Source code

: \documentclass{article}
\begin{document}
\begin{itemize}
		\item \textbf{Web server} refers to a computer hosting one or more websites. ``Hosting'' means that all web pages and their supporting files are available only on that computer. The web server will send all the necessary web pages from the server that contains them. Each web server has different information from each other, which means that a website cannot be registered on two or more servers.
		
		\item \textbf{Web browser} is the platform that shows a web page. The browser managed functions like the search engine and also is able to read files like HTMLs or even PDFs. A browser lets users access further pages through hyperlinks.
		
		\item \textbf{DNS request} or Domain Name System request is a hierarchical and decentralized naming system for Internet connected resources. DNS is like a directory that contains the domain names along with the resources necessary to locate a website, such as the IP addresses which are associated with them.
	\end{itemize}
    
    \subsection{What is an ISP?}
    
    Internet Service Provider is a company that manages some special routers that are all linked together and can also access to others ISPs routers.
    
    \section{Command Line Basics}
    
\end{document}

◆ ◆ ◆

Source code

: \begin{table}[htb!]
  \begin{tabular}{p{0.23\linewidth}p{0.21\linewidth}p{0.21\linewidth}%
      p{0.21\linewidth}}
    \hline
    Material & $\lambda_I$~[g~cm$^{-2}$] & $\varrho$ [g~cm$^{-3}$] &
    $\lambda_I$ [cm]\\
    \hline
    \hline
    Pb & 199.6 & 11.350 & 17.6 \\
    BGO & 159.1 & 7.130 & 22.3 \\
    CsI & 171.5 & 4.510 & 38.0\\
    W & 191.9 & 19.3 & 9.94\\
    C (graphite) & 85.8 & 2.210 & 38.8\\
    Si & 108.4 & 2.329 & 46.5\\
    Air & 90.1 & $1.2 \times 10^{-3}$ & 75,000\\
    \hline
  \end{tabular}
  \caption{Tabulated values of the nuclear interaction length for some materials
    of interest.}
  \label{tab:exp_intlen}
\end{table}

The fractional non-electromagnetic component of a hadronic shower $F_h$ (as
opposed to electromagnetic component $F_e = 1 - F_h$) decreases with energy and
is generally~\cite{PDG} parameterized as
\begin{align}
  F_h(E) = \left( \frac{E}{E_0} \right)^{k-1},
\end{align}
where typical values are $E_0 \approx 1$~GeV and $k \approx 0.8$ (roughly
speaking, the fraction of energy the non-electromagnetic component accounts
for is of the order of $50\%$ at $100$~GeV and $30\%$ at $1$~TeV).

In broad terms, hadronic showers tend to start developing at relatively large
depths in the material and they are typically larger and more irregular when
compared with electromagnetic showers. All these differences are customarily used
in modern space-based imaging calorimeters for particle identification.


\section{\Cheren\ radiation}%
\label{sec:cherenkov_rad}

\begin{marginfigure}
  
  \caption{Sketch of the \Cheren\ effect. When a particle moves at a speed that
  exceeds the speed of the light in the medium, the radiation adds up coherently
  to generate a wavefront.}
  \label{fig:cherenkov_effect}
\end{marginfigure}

◆ ◆ ◆

» **TRY IT**
Using the material above, gather every line that includes "website".

» **RESPONSE TO THE EXERCISE**
		\item \textbf{Web server} refers to a computer hosting one or more websites. ``Hosting'' means that all web pages and their supporting files are available only on that computer. The web server will send all the necessary web pages from the server that contains them. Each web server has different information from each other, which means that a website cannot be registered on two or more servers.
		\item \textbf{DNS request} or Domain Name System request is a hierarchical and decentralized naming system for Internet connected resources. DNS is like a directory that contains the domain names along with the resources necessary to locate a website, such as the IP addresses which are associated with them.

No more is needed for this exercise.